Entries shown: Begin

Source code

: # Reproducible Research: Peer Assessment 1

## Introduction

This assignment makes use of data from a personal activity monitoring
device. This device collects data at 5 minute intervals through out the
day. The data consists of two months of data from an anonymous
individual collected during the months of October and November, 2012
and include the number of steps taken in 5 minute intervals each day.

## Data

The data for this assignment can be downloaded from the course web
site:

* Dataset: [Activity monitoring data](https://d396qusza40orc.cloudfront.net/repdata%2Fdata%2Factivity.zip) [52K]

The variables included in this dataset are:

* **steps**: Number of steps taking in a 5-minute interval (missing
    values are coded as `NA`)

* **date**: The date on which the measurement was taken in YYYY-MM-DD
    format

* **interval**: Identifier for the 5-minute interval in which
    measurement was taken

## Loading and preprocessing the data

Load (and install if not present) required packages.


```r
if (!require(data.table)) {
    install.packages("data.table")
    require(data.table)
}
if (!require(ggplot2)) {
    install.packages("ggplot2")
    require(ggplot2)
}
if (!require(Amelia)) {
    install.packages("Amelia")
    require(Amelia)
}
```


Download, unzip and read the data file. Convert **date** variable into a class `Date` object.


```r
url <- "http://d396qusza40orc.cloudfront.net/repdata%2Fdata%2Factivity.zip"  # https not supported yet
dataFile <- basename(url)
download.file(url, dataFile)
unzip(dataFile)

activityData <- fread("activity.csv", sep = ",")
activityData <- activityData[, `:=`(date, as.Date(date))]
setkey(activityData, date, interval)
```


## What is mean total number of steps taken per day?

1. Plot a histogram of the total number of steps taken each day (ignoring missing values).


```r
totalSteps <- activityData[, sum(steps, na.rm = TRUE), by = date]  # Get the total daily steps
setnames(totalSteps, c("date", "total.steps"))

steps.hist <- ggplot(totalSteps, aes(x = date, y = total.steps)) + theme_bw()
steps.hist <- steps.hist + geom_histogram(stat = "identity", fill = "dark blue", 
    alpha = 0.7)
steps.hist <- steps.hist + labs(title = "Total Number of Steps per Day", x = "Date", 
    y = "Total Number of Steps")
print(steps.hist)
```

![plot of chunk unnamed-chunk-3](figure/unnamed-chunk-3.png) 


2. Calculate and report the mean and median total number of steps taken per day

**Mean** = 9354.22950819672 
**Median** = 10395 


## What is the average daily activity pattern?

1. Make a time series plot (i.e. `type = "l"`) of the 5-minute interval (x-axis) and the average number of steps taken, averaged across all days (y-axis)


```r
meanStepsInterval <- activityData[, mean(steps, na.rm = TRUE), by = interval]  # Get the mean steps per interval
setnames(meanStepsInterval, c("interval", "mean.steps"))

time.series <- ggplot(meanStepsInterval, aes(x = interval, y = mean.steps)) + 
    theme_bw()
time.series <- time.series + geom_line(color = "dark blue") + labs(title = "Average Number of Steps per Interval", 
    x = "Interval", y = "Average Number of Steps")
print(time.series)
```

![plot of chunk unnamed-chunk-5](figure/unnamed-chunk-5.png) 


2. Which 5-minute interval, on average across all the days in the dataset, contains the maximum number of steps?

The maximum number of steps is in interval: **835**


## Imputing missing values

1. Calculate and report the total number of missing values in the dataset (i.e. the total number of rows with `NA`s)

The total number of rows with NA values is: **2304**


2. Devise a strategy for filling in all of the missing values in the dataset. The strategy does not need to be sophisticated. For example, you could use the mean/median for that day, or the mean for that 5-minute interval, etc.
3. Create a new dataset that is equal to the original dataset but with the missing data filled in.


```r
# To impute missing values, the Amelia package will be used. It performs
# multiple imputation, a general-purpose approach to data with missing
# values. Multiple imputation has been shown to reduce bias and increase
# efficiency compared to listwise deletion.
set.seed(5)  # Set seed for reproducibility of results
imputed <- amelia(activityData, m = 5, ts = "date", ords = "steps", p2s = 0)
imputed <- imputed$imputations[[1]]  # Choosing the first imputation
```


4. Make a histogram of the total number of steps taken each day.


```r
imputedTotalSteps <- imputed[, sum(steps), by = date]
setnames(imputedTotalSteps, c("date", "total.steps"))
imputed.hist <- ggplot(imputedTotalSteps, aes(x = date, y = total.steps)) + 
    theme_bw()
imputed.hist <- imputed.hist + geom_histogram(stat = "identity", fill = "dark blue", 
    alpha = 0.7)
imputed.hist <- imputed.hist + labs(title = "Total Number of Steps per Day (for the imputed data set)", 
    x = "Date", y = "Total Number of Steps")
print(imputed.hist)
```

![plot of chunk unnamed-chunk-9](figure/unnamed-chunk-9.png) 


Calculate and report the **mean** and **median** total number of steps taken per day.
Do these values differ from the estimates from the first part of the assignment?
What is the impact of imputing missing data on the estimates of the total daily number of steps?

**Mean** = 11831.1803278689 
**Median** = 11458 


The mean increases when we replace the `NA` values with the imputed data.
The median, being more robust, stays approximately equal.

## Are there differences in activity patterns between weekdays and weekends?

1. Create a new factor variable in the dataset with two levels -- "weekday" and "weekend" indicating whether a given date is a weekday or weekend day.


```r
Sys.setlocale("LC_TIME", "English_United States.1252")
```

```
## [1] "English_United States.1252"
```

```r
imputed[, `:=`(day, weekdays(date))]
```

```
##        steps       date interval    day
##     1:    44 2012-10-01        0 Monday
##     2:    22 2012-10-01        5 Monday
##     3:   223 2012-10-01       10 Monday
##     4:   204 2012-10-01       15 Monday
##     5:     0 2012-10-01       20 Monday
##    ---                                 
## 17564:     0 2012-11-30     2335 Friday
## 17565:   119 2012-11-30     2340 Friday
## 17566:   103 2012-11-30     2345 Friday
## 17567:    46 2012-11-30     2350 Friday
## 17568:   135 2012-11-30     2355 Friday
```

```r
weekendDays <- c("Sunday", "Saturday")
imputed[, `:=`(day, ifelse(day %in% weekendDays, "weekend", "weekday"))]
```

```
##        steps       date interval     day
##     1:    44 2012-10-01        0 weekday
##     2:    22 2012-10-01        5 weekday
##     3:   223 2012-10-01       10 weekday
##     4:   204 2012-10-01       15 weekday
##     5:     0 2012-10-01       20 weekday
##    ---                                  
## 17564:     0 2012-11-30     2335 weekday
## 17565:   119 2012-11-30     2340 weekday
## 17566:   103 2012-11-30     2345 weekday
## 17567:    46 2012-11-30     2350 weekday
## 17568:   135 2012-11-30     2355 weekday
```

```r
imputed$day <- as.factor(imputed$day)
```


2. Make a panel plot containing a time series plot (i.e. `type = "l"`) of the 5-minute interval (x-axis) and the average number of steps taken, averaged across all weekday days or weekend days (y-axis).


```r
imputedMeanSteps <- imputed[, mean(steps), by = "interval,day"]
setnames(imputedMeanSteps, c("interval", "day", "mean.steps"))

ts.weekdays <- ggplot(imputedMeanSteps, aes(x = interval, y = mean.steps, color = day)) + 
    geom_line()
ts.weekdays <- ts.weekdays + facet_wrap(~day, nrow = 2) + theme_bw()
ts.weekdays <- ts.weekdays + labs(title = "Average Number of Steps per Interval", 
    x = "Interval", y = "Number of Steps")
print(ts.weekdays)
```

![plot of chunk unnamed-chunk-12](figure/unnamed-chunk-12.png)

Entries shown: End

= What you should do =
Line by line, reproduce the data exactly.

= Finished task =
Source code

: # Reproducible Research: Peer Assessment 1

## Introduction

This assignment makes use of data from a personal activity monitoring
device. This device collects data at 5 minute intervals through out the
day. The data consists of two months of data from an anonymous
individual collected during the months of October and November, 2012
and include the number of steps taken in 5 minute intervals each day.

## Data

The data for this assignment can be downloaded from the course web
site:

* Dataset: [Activity monitoring data](https://d396qusza40orc.cloudfront.net/repdata%2Fdata%2Factivity.zip) [52K]

The variables included in this dataset are:

* **steps**: Number of steps taking in a 5-minute interval (missing
    values are coded as `NA`)

* **date**: The date on which the measurement was taken in YYYY-MM-DD
    format

* **interval**: Identifier for the 5-minute interval in which
    measurement was taken

## Loading and preprocessing the data

Load (and install if not present) required packages.


```r
if (!require(data.table)) {
    install.packages("data.table")
    require(data.table)
}
if (!require(ggplot2)) {
    install.packages("ggplot2")
    require(ggplot2)
}
if (!require(Amelia)) {
    install.packages("Amelia")
    require(Amelia)
}
```


Download, unzip and read the data file. Convert **date** variable into a class `Date` object.


```r
url <- "http://d396qusza40orc.cloudfront.net/repdata%2Fdata%2Factivity.zip"  # https not supported yet
dataFile <- basename(url)
download.file(url, dataFile)
unzip(dataFile)

activityData <- fread("activity.csv", sep = ",")
activityData <- activityData[, `:=`(date, as.Date(date))]
setkey(activityData, date, interval)
```


## What is mean total number of steps taken per day?

1. Plot a histogram of the total number of steps taken each day (ignoring missing values).


```r
totalSteps <- activityData[, sum(steps, na.rm = TRUE), by = date]  # Get the total daily steps
setnames(totalSteps, c("date", "total.steps"))

steps.hist <- ggplot(totalSteps, aes(x = date, y = total.steps)) + theme_bw()
steps.hist <- steps.hist + geom_histogram(stat = "identity", fill = "dark blue", 
    alpha = 0.7)
steps.hist <- steps.hist + labs(title = "Total Number of Steps per Day", x = "Date", 
    y = "Total Number of Steps")
print(steps.hist)
```

![plot of chunk unnamed-chunk-3](figure/unnamed-chunk-3.png) 


2. Calculate and report the mean and median total number of steps taken per day

**Mean** = 9354.22950819672 
**Median** = 10395 


## What is the average daily activity pattern?

1. Make a time series plot (i.e. `type = "l"`) of the 5-minute interval (x-axis) and the average number of steps taken, averaged across all days (y-axis)


```r
meanStepsInterval <- activityData[, mean(steps, na.rm = TRUE), by = interval]  # Get the mean steps per interval
setnames(meanStepsInterval, c("interval", "mean.steps"))

time.series <- ggplot(meanStepsInterval, aes(x = interval, y = mean.steps)) + 
    theme_bw()
time.series <- time.series + geom_line(color = "dark blue") + labs(title = "Average Number of Steps per Interval", 
    x = "Interval", y = "Average Number of Steps")
print(time.series)
```

![plot of chunk unnamed-chunk-5](figure/unnamed-chunk-5.png) 


2. Which 5-minute interval, on average across all the days in the dataset, contains the maximum number of steps?

The maximum number of steps is in interval: **835**


## Imputing missing values

1. Calculate and report the total number of missing values in the dataset (i.e. the total number of rows with `NA`s)

The total number of rows with NA values is: **2304**


2. Devise a strategy for filling in all of the missing values in the dataset. The strategy does not need to be sophisticated. For example, you could use the mean/median for that day, or the mean for that 5-minute interval, etc.
3. Create a new dataset that is equal to the original dataset but with the missing data filled in.


```r
# To impute missing values, the Amelia package will be used. It performs
# multiple imputation, a general-purpose approach to data with missing
# values. Multiple imputation has been shown to reduce bias and increase
# efficiency compared to listwise deletion.
set.seed(5)  # Set seed for reproducibility of results
imputed <- amelia(activityData, m = 5, ts = "date", ords = "steps", p2s = 0)
imputed <- imputed$imputations[[1]]  # Choosing the first imputation
```


4. Make a histogram of the total number of steps taken each day.


```r
imputedTotalSteps <- imputed[, sum(steps), by = date]
setnames(imputedTotalSteps, c("date", "total.steps"))
imputed.hist <- ggplot(imputedTotalSteps, aes(x = date, y = total.steps)) + 
    theme_bw()
imputed.hist <- imputed.hist + geom_histogram(stat = "identity", fill = "dark blue", 
    alpha = 0.7)
imputed.hist <- imputed.hist + labs(title = "Total Number of Steps per Day (for the imputed data set)", 
    x = "Date", y = "Total Number of Steps")
print(imputed.hist)
```

![plot of chunk unnamed-chunk-9](figure/unnamed-chunk-9.png) 


Calculate and report the **mean** and **median** total number of steps taken per day.
Do these values differ from the estimates from the first part of the assignment?
What is the impact of imputing missing data on the estimates of the total daily number of steps?

**Mean** = 11831.1803278689 
**Median** = 11458 


The mean increases when we replace the `NA` values with the imputed data.
The median, being more robust, stays approximately equal.

## Are there differences in activity patterns between weekdays and weekends?

1. Create a new factor variable in the dataset with two levels -- "weekday" and "weekend" indicating whether a given date is a weekday or weekend day.


```r
Sys.setlocale("LC_TIME", "English_United States.1252")
```

```
## [1] "English_United States.1252"
```

```r
imputed[, `:=`(day, weekdays(date))]
```

```
##        steps       date interval    day
##     1:    44 2012-10-01        0 Monday
##     2:    22 2012-10-01        5 Monday
##     3:   223 2012-10-01       10 Monday
##     4:   204 2012-10-01       15 Monday
##     5:     0 2012-10-01       20 Monday
##    ---                                 
## 17564:     0 2012-11-30     2335 Friday
## 17565:   119 2012-11-30     2340 Friday
## 17566:   103 2012-11-30     2345 Friday
## 17567:    46 2012-11-30     2350 Friday
## 17568:   135 2012-11-30     2355 Friday
```

```r
weekendDays <- c("Sunday", "Saturday")
imputed[, `:=`(day, ifelse(day %in% weekendDays, "weekend", "weekday"))]
```

```
##        steps       date interval     day
##     1:    44 2012-10-01        0 weekday
##     2:    22 2012-10-01        5 weekday
##     3:   223 2012-10-01       10 weekday
##     4:   204 2012-10-01       15 weekday
##     5:     0 2012-10-01       20 weekday
##    ---                                  
## 17564:     0 2012-11-30     2335 weekday
## 17565:   119 2012-11-30     2340 weekday
## 17566:   103 2012-11-30     2345 weekday
## 17567:    46 2012-11-30     2350 weekday
## 17568:   135 2012-11-30     2355 weekday
```

```r
imputed$day <- as.factor(imputed$day)
```


2. Make a panel plot containing a time series plot (i.e. `type = "l"`) of the 5-minute interval (x-axis) and the average number of steps taken, averaged across all weekday days or weekend days (y-axis).


```r
imputedMeanSteps <- imputed[, mean(steps), by = "interval,day"]
setnames(imputedMeanSteps, c("interval", "day", "mean.steps"))

ts.weekdays <- ggplot(imputedMeanSteps, aes(x = interval, y = mean.steps, color = day)) + 
    geom_line()
ts.weekdays <- ts.weekdays + facet_wrap(~day, nrow = 2) + theme_bw()
ts.weekdays <- ts.weekdays + labs(title = "Average Number of Steps per Interval", 
    x = "Interval", y = "Number of Steps")
print(ts.weekdays)
```

![plot of chunk unnamed-chunk-12](figure/unnamed-chunk-12.png)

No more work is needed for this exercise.